General characteristics
- Type: Fleet replenishment oiler
- Displacement: 7,165 long tons (7,280 t) light
- Length: 516 ft 6 in (157.43 m)
- Beam: 68 ft (21 m)
- Draft: 30 ft 10 in (9.40 m)
- Propulsion: Triple expansion reciprocating engine; 3 single ended Scotch boilers; Single shaft; 2,400 shp (1,790 kW);
- Speed: 10.5 knots (19.4 km/h; 12.1 mph)
- Armament: 1 × 4 in (100 mm) gun

= USS Pasig (AO-89) =

US Navy auxiliary vessel

USS Pasig (AO-89) was a fleet replenishment oiler in the service of the United States Navy. The lone ship in her class, she was the first of only two U.S. Naval vessels to be named for the Pasig River which flows through Manila on the Philippine Island of Luzon.

==Service history==
Originally built in 1917 by the Newport News Shipbuilding & Drydock Company of Newport News, Virginia, she served the Atlantic Refining Company of Philadelphia, Pennsylvania as SS J. C. Donnell. Acquired by the US Navy through the War Shipping Administration on 22 January 1943, and commissioned the same day, as USS Pasig (AO–89).

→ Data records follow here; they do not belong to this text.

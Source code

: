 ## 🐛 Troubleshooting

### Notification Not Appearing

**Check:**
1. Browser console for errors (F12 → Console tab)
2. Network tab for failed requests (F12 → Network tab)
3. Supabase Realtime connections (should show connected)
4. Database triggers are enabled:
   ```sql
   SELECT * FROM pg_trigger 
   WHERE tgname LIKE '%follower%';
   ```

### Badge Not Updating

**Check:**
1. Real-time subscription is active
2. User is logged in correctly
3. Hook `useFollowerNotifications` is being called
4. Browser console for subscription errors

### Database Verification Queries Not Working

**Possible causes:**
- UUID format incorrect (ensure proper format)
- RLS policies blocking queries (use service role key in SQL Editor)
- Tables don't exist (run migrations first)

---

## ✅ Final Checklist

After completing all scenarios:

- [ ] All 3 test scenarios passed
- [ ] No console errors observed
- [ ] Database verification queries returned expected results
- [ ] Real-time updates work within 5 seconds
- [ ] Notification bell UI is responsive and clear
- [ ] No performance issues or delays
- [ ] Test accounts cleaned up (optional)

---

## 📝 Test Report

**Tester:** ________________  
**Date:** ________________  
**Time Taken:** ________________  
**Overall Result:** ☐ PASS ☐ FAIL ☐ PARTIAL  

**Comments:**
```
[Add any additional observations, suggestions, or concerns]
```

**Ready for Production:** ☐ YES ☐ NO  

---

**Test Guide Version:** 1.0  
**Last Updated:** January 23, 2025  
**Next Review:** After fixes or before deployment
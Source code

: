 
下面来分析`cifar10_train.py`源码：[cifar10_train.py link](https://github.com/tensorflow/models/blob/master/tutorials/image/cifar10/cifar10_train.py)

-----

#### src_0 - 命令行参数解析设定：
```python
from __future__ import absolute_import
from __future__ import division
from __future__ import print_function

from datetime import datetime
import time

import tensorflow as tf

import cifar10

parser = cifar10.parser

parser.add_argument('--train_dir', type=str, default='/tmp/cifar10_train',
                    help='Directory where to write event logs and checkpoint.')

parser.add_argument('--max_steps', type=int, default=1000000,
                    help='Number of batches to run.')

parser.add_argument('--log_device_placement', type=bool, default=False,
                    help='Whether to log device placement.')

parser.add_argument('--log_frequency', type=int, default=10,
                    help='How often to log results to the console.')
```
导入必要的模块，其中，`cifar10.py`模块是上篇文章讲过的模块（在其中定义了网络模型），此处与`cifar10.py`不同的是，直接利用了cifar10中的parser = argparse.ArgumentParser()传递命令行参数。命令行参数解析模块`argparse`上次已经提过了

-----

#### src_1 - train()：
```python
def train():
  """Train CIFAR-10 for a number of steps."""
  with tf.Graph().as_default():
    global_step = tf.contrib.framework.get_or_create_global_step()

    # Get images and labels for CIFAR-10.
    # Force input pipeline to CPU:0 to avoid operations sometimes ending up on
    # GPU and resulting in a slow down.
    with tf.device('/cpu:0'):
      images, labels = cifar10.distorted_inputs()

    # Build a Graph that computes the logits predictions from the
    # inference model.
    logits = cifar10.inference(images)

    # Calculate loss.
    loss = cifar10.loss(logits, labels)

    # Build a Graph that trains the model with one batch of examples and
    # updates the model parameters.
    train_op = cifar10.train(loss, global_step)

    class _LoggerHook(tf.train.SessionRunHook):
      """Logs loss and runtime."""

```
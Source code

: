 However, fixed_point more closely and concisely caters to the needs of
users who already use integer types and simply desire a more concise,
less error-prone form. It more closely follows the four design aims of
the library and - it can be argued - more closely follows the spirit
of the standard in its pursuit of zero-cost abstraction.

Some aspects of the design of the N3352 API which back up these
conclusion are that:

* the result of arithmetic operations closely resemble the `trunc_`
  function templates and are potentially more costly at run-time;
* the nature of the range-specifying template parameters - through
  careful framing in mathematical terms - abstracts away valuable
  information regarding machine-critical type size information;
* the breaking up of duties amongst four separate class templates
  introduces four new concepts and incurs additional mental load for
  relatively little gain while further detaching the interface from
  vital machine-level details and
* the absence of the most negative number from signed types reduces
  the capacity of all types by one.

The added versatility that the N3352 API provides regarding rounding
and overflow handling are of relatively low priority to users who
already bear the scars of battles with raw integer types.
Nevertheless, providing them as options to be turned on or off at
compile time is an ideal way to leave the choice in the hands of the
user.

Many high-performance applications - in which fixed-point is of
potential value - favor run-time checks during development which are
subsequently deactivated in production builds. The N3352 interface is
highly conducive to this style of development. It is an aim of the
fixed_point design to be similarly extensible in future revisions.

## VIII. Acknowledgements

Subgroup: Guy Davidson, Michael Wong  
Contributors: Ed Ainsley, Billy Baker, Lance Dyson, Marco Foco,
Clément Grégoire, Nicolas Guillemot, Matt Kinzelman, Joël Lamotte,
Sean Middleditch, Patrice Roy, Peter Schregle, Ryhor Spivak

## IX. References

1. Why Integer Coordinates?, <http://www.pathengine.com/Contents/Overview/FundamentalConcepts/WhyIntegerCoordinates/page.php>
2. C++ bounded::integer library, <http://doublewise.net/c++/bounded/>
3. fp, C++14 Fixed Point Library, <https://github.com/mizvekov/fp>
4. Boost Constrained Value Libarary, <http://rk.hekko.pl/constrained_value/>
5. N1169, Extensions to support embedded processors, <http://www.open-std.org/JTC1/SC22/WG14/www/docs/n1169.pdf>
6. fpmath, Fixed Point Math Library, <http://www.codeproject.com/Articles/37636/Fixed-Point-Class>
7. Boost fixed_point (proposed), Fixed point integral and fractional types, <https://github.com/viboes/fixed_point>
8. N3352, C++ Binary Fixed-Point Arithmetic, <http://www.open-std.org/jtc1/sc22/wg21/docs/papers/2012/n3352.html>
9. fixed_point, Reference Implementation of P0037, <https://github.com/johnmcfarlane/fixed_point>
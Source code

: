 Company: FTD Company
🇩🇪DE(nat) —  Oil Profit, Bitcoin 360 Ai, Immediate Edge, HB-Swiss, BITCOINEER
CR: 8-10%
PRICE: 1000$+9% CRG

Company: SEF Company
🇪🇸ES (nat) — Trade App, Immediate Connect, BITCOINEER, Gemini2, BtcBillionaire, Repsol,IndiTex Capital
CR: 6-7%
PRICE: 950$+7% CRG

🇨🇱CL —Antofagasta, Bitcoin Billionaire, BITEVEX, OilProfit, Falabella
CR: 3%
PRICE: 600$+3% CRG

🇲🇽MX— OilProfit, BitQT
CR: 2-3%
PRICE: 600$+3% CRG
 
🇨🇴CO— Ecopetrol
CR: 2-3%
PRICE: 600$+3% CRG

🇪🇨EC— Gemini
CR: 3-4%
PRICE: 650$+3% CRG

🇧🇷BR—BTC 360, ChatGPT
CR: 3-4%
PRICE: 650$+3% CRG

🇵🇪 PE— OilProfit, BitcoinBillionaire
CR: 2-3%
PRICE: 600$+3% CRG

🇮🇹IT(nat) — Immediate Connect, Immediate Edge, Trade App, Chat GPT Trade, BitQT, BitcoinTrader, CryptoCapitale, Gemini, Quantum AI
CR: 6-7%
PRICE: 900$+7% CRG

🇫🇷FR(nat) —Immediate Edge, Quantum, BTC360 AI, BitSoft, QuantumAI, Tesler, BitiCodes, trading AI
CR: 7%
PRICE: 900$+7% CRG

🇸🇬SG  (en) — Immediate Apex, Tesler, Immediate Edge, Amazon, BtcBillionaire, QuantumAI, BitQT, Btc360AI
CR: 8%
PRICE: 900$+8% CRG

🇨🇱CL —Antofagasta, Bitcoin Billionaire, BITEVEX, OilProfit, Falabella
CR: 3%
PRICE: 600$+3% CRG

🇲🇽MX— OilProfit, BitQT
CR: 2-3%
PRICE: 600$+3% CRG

Pasig was intended for use as a storage tank in the South Pacific near New Caledonia, but was replaced by concrete barges. She decommissioned and was delivered to WSA on 25 September 1943, and was struck from the Naval Vessel Register on 11 October 1943.

Returned to her owner, Pasig reverted to her original name and served as SS J.C. Donnell until scrapped in 1947.